There’s ample supply but not all that much demand for a hotel room in New York City.
The city’s hotel market had a brutal winter with decreases in occupancy, average daily room rates and revenue per room when compared with the same point last year, according to first-quarter data from STR, which tracks trends in the hotel industry.
STR attributed the decreases to the winter season, as well as a surge in last year’s hotel occupancy numbers from Super Bowl XLIV. Room supply was up 3.1 percent in the first quarter versus the same three months last year, but demand for those rooms only increased by 2.9 percent.
There are roughly 29,000 hotel rooms in the construction pipeline across 200 hotels, as Commercial Observer reported last month. If all of those rooms are built, there will be more than 800 total hotels across the five boroughs with 142,000-plus hotel rooms.
Supply is going to peak this year, according to STR, then increase a mere 5 percent in 2016 before starting to drop. Without providing hard numbers, STR predicted that demand is going to decrease during that same time.

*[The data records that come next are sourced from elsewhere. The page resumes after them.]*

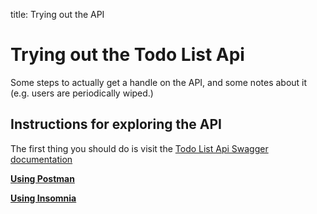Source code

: title: Trying out the API

# Trying out the Todo List Api

Some steps to actually get a handle on the API, and some notes about it (e.g. users are periodically wiped.)

## Instructions for exploring the API

The first thing you should do is visit the <a href="/todoapi/docs/" target="_new">Todo List Api Swagger documentation</a>

**[Using Postman](/todo_docs/trying_out_the_api/postman)**

**[Using Insomnia](/todo_docs/trying_out_the_api/insomnia)**
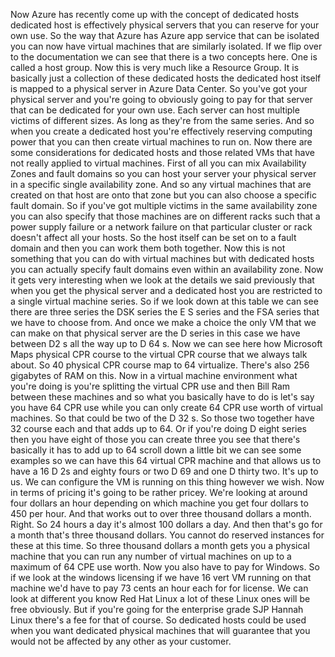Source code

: Now Azure has recently come up with the concept of dedicated hosts dedicated host is effectively physical
servers that you can reserve for your own use.
So the way that Azure has Azure app service that can be isolated you can now have virtual machines that
are similarly isolated.
If we flip over to the documentation we can see that there is a two concepts here.
One is called a host group.
Now this is very much like a Resource Group.
It is basically just a collection of these dedicated hosts the dedicated host itself is mapped to a
physical server in Azure Data Center.
So you've got your physical server and you're going to obviously going to pay for that server that can
be dedicated for your own use.
Each server can host multiple victims of different sizes.
As long as they're from the same series.
And so when you create a dedicated host you're effectively reserving computing power that you can then
create virtual machines to run on.
Now there are some considerations for dedicated hosts and those related VMs that have not really applied
to virtual machines.
First of all you can mix Availability Zones and fault domains so you can host your server your physical
server in a specific single availability zone.
And so any virtual machines that are created on that host are onto that zone but you can also choose
a specific fault domain.
So if you've got multiple victims in the same availability zone you can also specify that those machines
are on different racks such that a power supply failure or a network failure on that particular cluster
or rack doesn't affect all your hosts.
So the host itself can be set on to a fault domain and then you can work them both together.
Now this is not something that you can do with virtual machines but with dedicated hosts you can actually
specify fault domains even within an availability zone.
Now it gets very interesting when we look at the details we said previously that when you get the physical
server and a dedicated host you are restricted to a single virtual machine series.
So if we look down at this table we can see there are three series the DSK series the E S series and
the FSA series that we have to choose from.
And once we make a choice the only VM that we can make on that physical server are the D series in this
case we have between D2 s all the way up to D 64 s.
Now we can see here how Microsoft Maps physical CPR course to the virtual CPR course that we always
talk about.
So 40 physical CPR course map to 64 virtualize.
There's also 256 gigabytes of RAM on this.
Now in a virtual machine environment what you're doing is you're splitting the virtual CPR use and then
Bill Ram between these machines and so what you basically have to do is let's say you have 64 CPR use
while you can only create 64 CPR use worth of virtual machines.
So that could be two of the D 32 s.
So those two together have 32 course each and that adds up to 64.
Or if you're doing D eight series then you have eight of those you can create three you see that there's
basically it has to add up to 64 scroll down a little bit we can see some examples so we can have this
64 virtual CPR machine and that allows us to have a 16 D 2s and eighty fours or two D 69 and one D thirty
two.
It's up to us.
We can configure the VM is running on this thing however we wish.
Now in terms of pricing it's going to be rather pricey.
We're looking at around four dollars an hour depending on which machine you get four dollars to 450
per hour.
And that works out to over three thousand dollars a month.
Right.
So 24 hours a day it's almost 100 dollars a day.
And then that's go for a month that's three thousand dollars.
You cannot do reserved instances for these at this time.
So three thousand dollars a month gets you a physical machine that you can run any number of virtual
machines on up to a maximum of 64 CPE use worth.
Now you also have to pay for Windows.
So if we look at the windows licensing if we have 16 vert VM running on that machine we'd have to pay
73 cents an hour each for for license.
We can look at different you know Red Hat Linux a lot of these Linux ones will be free obviously.
But if you're going for the enterprise grade SJP Hannah Linux there's a fee for that of course.
So dedicated hosts could be used when you want dedicated physical machines that will guarantee that
you would not be affected by any other as your customer.

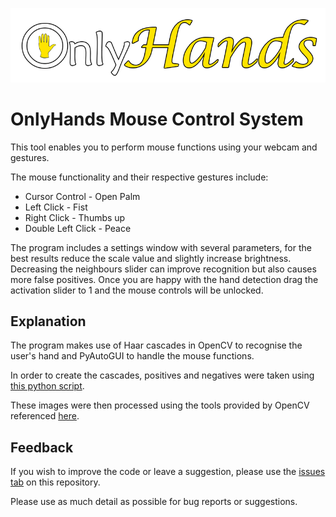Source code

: ![Logo](/Logo.png "Title")
# OnlyHands Mouse Control System
This tool enables you to perform mouse functions using your webcam and gestures.

The mouse functionality and their respective gestures include:
* Cursor Control - Open Palm
* Left Click - Fist
* Right Click - Thumbs up
* Double Left Click - Peace

The program includes a settings window with several parameters, for the best results reduce the scale value and slightly increase brightness. Decreasing the neighbours slider can improve recognition but also causes more false positives. 
Once you are happy with the hand detection drag the activation slider to 1 and the mouse controls will be unlocked.

## Explanation
The program makes use of Haar cascades in OpenCV to recognise the user's hand and PyAutoGUI to handle the mouse functions.

In order to create the cascades, positives and negatives were taken using [this python script](https://github.com/JacobMarshall0/OpenCV-Positive-Negative-Capturer).

These images were then processed using the tools provided by OpenCV referenced [here](https://docs.opencv.org/4.2.0/dc/d88/tutorial_traincascade.html).

## Feedback

If you wish to improve the code or leave a suggestion, please use the [issues tab](https://github.com/emsipop/GestureAnalysisOpenCV/issues) on this repository.

Please use as much detail as possible for bug reports or suggestions.


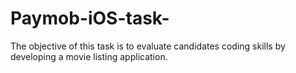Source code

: # Paymob-iOS-task-
The objective of this task is to evaluate candidates coding skills by developing a movie listing application.
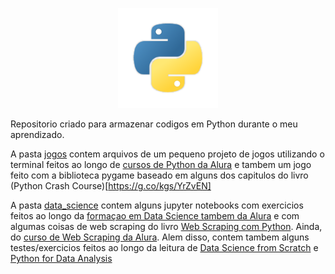 <p align="center">
<img src="https://github.com/vitor-mafra/learning_python/blob/master/extra/python_logo.png"
width="160" height="160">
</p>
Repositorio criado para armazenar codigos em Python durante o meu aprendizado.

A pasta [jogos](https://github.com/vitor-mafra/learning_python/tree/master/jogos) contem arquivos de um pequeno projeto de jogos utilizando o terminal feitos ao longo de [cursos de Python da Alura](https://www.alura.com.br/formacao-python-web) e tambem um jogo feito com a biblioteca pygame baseado em alguns dos capitulos do livro (Python Crash Course)[https://g.co/kgs/YrZvEN]

A pasta [data_science](https://github.com/vitor-mafra/learning_python/tree/master/data_science) contem alguns jupyter notebooks com exercicios feitos ao longo da [formaçao em Data Science tambem da Alura](https://www.alura.com.br/formacao-data-science) e com algumas coisas de web scraping do livro [Web Scraping com Python](https://g.co/kgs/3B5n7g). Ainda, do [curso de Web Scraping da Alura](https://cursos.alura.com.br/course/web-scraping-data-science-python). Alem disso, contem tambem alguns testes/exercicios feitos ao longo da leitura de [Data Science from Scratch](https://g.co/kgs/gdGEQw) e [Python for Data Analysis](https://g.co/kgs/o2fp3B)
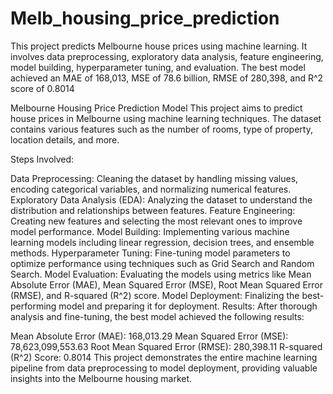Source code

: # Melb_housing_price_prediction
This project predicts Melbourne house prices using machine learning. It involves data preprocessing, exploratory data analysis, feature engineering, model building, hyperparameter tuning, and evaluation. The best model achieved an MAE of 168,013, MSE of 78.6 billion, RMSE of 280,398, and R^2 score of 0.8014

Melbourne Housing Price Prediction Model
This project aims to predict house prices in Melbourne using machine learning techniques. The dataset contains various features such as the number of rooms, type of property, location details, and more.

Steps Involved:

Data Preprocessing: Cleaning the dataset by handling missing values, encoding categorical variables, and normalizing numerical features.
Exploratory Data Analysis (EDA): Analyzing the dataset to understand the distribution and relationships between features.
Feature Engineering: Creating new features and selecting the most relevant ones to improve model performance.
Model Building: Implementing various machine learning models including linear regression, decision trees, and ensemble methods.
Hyperparameter Tuning: Fine-tuning model parameters to optimize performance using techniques such as Grid Search and Random Search.
Model Evaluation: Evaluating the models using metrics like Mean Absolute Error (MAE), Mean Squared Error (MSE), Root Mean Squared Error (RMSE), and R-squared (R^2) score.
Model Deployment: Finalizing the best-performing model and preparing it for deployment.
Results:
After thorough analysis and fine-tuning, the best model achieved the following results:

Mean Absolute Error (MAE): 168,013.29
Mean Squared Error (MSE): 78,623,099,553.63
Root Mean Squared Error (RMSE): 280,398.11
R-squared (R^2) Score: 0.8014
This project demonstrates the entire machine learning pipeline from data preprocessing to model deployment, providing valuable insights into the Melbourne housing market.
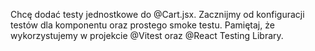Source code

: Chcę dodać testy jednostkowe do @Cart.jsx. Zacznijmy od konfiguracji testów dla komponentu oraz prostego smoke testu. Pamiętaj, że wykorzystujemy w projekcie @Vitest oraz @React Testing Library.
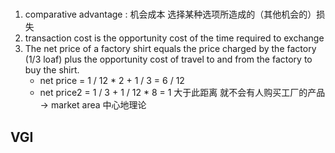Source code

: # 
1. comparative advantage : 机会成本 选择某种选项所造成的（其他机会的）损失
2. transaction cost is the opportunity cost of the time required to exchange
3. The net price of a factory shirt equals the price charged by the factory (1/3 loaf) plus the opportunity cost of travel to and from the factory to buy the shirt.
   - net price = 1 / 12 * 2 + 1 / 3 = 6 / 12
   - net price2 = 1 / 3 + 1 / 12  * 8 = 1 大于此距离 就不会有人购买工厂的产品 -> market area 中心地理论 

## VGI
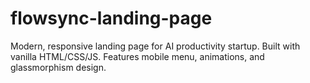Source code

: # flowsync-landing-page
Modern, responsive landing page for AI productivity startup. Built with vanilla HTML/CSS/JS. Features mobile menu, animations, and glassmorphism design.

Daily room rates dropped 4.1 percent from a year earlier to $204.18. And the revenue per available room fell a similar 4.3 percent to $153.63.
January and February had poor revenue performances with $451 million and $466 million, respectively. A stronger March with a revenue of $642 million bolstered the hotel market—pushing revenues down only 1.3 percent from a year earlier.
Because the cost of operating a hotel is so high, any change to revenue can be worrisome for the industry as a whole, Sean Hennessy, the chief executive officer of hotel investment advisory Lodging Advisors, told Commercial Observer.
“We haven’t seen it but we’re certainly keeping our eyes on that going forward,” he said.